* Daum gibi kalacağına Hooijdonk gibi gitmeli. Hollandalı'yı askere oğlunu uğurlayan ana şefkatiyle gönderdi taraftar.
* Ergun Gürsoy'u sever sayarım.
Lakin sahayı enlemesine geçmek isteyişine anlam veremedim. 30 adet polis kalkanı arasında karizmasına halel geldi. Niye böyle bi şey yaptı ki?..
Top taçta
* Hakemler de takımlarla beraber sahaya çıkıp ısındı. İsmet Arzuman'ın iki bacağını iyicene yanlara açıp, elleriyle belini tutaraktan çalkalama hareketine bayıldım. Bu figür çok çabuk ısıtır.
* Kaptan Ümit sadece saha içindeki takımı değil, tribündeki seyirciyi de idare ediyordu, şaşırdım. Ne zaman top taca çıksa o, piknikte pınar suyundan yüz yıkıyormuş gibi kollarını aşağıdan yukarı hoplatıp taraftardan tezahürat talep ediyordu.
Taze bitti
* Feneryum'a gidip forma, kaşkol, şakşuka alanlar oldu aramızda. Geldiklerinde "son malları biz aldık. Her şey bitti tükendi" dediler. Telefon açıp Murat Özaydınlı' ya "kaç para kazanmışsınızdır?" diye sordum, meğer haberi yokmuş, benden duymuş ilk. Bugün öğrendik; bir buçuk milyon dolar basmış 'Feneryum darphanesi' dün. Yaşasııın!.."
Mikrofonik ses
* Aziz Başkan'la konuşacağım. O anonsları yapan adamı mutlaka değiştirelim seneye. Sesinin tonu, lafları söylerken devamlı keşkül olması kolektif ruhumuzu sünger doku etti. Mayasıllı bir hançere, o ne öyle yav!..

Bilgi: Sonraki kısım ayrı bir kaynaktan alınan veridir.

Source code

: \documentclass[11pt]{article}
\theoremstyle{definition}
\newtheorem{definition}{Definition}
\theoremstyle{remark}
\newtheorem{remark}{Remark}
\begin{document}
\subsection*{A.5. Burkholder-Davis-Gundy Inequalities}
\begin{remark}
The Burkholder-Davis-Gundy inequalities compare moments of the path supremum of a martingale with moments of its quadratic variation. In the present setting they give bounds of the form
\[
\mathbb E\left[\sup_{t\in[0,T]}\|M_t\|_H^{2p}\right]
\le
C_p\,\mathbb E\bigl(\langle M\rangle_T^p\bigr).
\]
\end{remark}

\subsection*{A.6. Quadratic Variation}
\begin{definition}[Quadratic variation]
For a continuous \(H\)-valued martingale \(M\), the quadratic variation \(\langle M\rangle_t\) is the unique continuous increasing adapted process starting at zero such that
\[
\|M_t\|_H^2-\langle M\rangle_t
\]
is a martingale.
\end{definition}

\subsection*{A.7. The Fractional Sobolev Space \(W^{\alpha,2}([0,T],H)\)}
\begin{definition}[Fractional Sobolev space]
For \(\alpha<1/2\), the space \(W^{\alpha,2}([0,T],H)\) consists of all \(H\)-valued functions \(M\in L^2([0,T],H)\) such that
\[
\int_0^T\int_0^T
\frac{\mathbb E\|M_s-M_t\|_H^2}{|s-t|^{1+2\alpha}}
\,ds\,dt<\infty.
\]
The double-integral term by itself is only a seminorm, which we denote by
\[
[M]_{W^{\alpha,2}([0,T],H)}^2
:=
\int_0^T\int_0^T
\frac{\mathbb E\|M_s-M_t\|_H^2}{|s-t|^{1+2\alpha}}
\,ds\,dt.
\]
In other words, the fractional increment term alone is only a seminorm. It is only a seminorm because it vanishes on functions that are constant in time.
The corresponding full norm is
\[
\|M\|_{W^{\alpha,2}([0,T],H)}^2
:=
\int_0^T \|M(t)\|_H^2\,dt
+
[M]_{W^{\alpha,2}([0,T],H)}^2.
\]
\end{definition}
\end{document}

* Teleobjektifle tribünleri tarassut ederken bir baktım kale arkası tribünde piyanist Fazıl Say ve arkadaşı Nebil Özgentürk var. Virtüöz sanatçılarla, kıymetli yazarlar bile kale arkasında oturuyorsa varın hesap edin localarda kimleri var Fenerbahçe'nin.
Hesap adamı
* Loca dedim de aklıma geldi. Biraz da loca muhabbeti yapayım hadi. Mesela Zafer Yıldırım'dan bahsedeyim. Su katılmamış Beşiktaşlı olan Yıldırım, beraberliği de kendine alıp, Fener'in yenemeyeceği üzerine takım elbisesine bahse tutuştu baş müdürümüzle. Arada "Hesap adamıyım, matematikçiyim. Şaşmam" filan diyordu ama hesabı şaştı Zafer ağabeyin.
Biletler yandı!..
* Atv Genel Müdürü Mehmet Tezkan da haso Beşiktaşlı. Sırf bizi bozumtrak görmek, sonra da günlerce taklidimizi çıkarmak amacıyla sızmıştı Fenerliler arasına. Lakin yüce dağlardan gelen bir ses gürleyerek; "Bu maç itibariyle can ve mal güvenliğinize garanti vermiyoruz. Sigortanız bu maça kadardı, yandı!.." deyince; " Yol kalaba olur. Ben şimdikten gidip daireye yetişeyim, imzalanacak evrak birikmiştir" dedi ve arazi oldu. Saate baktım, bitişe daha 37 dakika vardı.
Moralman çöktük
* Biz "1 numaramızın" geldiği hiçbir maçı alamadık, gelmediği her maçı yendik. Bir ara " Yolda olduğu, tıkanan trafikten kurtulunca avdet edeceği" şayiası yayıldı ve moralman çöktük. Galiba trafik açılmadı ve biz yendik.